The former president of the German federation [DFB] has lost his appeal against a one-year ban from the game in a case related to Germany's controversial but successful bid to host the 2006 World Cup.
Wolfgang Niersbach, who resigned as DFB boss last year, was found guilty of failing to report allegations of bribery in the bidding process and conflicts of interest by FIFA's ethics committee in July.
The 66-year-old appealed against the one-year sanction he was given but a FIFA appeal panel, chaired by Bermuda's Larry Mussenden, has rejected his case.
A FIFA statement said: "The appeal committee, after analysing and taking into consideration all mitigating circumstances in the case, considered that Mr Niersbach's conduct constituted a violation of article 18 [duty of disclosure, co-operation and reporting] and article 19 [conflicts of interest] of the FIFA code of ethics."

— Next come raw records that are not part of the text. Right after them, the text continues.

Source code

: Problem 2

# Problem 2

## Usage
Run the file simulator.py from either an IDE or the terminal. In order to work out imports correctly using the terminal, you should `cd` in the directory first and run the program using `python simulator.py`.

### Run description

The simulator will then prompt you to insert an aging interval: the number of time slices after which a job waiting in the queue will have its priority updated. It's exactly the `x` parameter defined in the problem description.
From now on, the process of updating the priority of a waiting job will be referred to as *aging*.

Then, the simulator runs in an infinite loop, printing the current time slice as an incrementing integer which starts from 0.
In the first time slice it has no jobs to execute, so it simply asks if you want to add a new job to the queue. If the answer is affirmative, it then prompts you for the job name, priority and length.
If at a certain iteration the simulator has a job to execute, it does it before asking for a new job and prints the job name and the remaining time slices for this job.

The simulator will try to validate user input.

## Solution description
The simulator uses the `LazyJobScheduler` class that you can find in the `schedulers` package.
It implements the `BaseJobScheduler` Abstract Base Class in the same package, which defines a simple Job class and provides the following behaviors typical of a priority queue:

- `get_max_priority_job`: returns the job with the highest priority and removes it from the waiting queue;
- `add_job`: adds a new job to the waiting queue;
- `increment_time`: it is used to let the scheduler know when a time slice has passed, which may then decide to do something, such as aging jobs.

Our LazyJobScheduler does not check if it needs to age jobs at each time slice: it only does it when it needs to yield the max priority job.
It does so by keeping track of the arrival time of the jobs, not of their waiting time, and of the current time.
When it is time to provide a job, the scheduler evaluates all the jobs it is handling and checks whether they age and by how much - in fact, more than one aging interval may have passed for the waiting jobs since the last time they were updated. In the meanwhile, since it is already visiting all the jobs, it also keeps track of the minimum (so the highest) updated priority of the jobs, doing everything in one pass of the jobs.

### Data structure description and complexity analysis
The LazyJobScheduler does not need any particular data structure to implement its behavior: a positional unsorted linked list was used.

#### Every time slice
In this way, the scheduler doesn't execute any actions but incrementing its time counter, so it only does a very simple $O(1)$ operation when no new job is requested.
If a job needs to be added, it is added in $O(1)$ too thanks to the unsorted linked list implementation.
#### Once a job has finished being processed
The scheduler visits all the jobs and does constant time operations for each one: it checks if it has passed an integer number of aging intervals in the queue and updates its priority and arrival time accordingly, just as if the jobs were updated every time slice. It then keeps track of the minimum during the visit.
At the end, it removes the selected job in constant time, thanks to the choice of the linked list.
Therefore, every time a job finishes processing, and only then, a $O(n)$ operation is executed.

The statement added that the appeal committee agreed a one-year ban from taking part in any football-related activity "was adequate in this case".
Niersbach, who was vice-president of the 2006 World Cup's organising committee, has repeatedly protested his innocence.
The allegations against Germany's 2006 bid are based on a £5.6m payment the DFB made to Robert Louis-Dreyfus, the former boss of sportswear manufacturer adidas.
This payment is claimed to be the return of a loan Dreyfus provided for bribing FIFA voters in 2000, when Germany beat South Africa's bid by 12 votes to 11.